Tulsa Public Schools is set to begin incorporating lessons on the Tulsa Race Massacre in May for all classes from 3rd to 12th grade. The curriculum was presented to the Tulsa board of education in February with help from TPS teachers and the Greenwood Cultural Center, according to a Tulsa World article.

“I hate the fact that no one did this for 99 years. This should not be something that the city of Tulsa is doing now. It should have been done 100 years ago, and the fact that it wasn't is, I think, a great point of embarrassment for us as a city,” Bynum said in an interview with The Daily. “You will not have kids growing up like I did, never hearing about this in school, ever again.”

Stewart said the class’s final project will give the public the ability to learn from the students of the class.

“The students in the class will teach others outside the class, and I'm hoping that part of the growth process is that our students in the class right now will develop these digital projects that will teach anybody who visits Tulsa or accesses the site, about the history of it. So it'll spread out that way,” Stewart said.

Askew said the story is not only important for Oklahomans, it’s a story impacting the entire U.S.

“This is absolutely where it should be taught, because this is where it happened, but it's an American story,” Askew said. “It's not just a Tulsa story or an Oklahoma story, it's an American story. When you look at being the worst, most massive assault by white terrorists on the black community, in the nation's history … what we do is cover it up and cover over our racial sins. That's what we've been doing all of our history.”

Askew said understanding the true history of the country will contradict the stories told in American public schools.

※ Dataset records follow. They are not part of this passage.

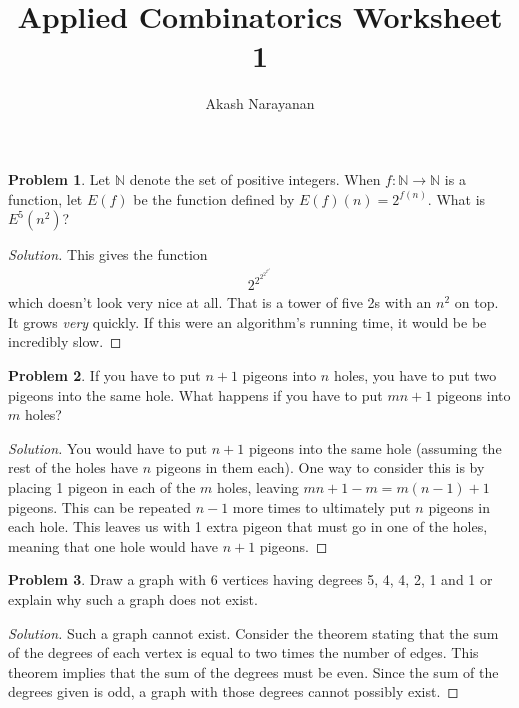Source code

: \documentclass[12pt]{article}
\title{Applied Combinatorics Worksheet 1}
\author{Akash Narayanan}
\theoremstyle{definition}
\newtheorem{problem-internal}{Problem}[]
\newenvironment{problem}{
  \medskip
  \begin{problem-internal}
}{
\end{problem-internal}
}
\newenvironment{solution}{
  \begin{proof}[Solution]
    \vspace{-8px}
    \setlength{\parskip}{4px}
    \setlength{\parindent}{0px}
}{
\end{proof}
}
\begin{document}
  \maketitle

  \begin{problem}
    Let \(\mathbb{N}\) denote the set of positive integers. When \( f : \mathbb{N} \rightarrow \mathbb{N} \) is a function, let \(E(f)\) be the function defined by \(E(f)(n) = 2^{f(n)}\). What is \(E^{5}(n^{2})\)?
  \end{problem}

  \begin{solution}
    This gives the function
    \begin{align*}
      2^{2^{2^{2^{2^{n^{2}}}}}}
    \end{align*}
    which doesn't look very nice at all. That is a tower of five 2s with an \(n^2\) on top. It grows \textit{very} quickly. If this were an algorithm's running time, it would be be incredibly slow.
  \end{solution}

  \begin{problem}
    If you have to put \(n + 1\) pigeons into \(n\) holes, you have to put two pigeons into the same hole. What happens if you have to put \(mn + 1\) pigeons into \(m\) holes?
  \end{problem}

  \begin{solution}
    You would have to put \(n + 1\) pigeons into the same hole (assuming the rest of the holes have \(n\) pigeons in them each). One way to consider this is by placing 1 pigeon in each of the \(m\) holes, leaving \(mn + 1 - m = m(n-1) + 1\) pigeons. This can be repeated \(n-1\) more times to ultimately put \(n\) pigeons in each hole. This leaves us with 1 extra pigeon that must go in one of the holes, meaning that one hole would have \(n+1\) pigeons.
  \end{solution}

  \begin{problem}
    Draw a graph with 6 vertices having degrees 5, 4, 4, 2, 1 and 1 or explain why such a graph does not exist.
  \end{problem}

  \begin{solution}
    Such a graph cannot exist. Consider the theorem stating that the sum of the degrees of each vertex is equal to two times the number of edges. This theorem implies that the sum of the degrees must be even. Since the sum of the degrees given is odd, a graph with those degrees cannot possibly exist.
  \end{solution}
\end{document}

“I think understanding all of the layers of the forces of history that go against the master narrative, that have gone to shape our understanding of what America is, but it's only part of the story,” Askew said. “You know, the ‘We’re the beacon of democracy,’ the ‘White City, on the hill,’ all those stories we told ourselves about who we are. And when we were actually grounded in genocide of Native Indigenous people and slavery and anti immigrant, violence, and all those things. Both are true, all at the same time.”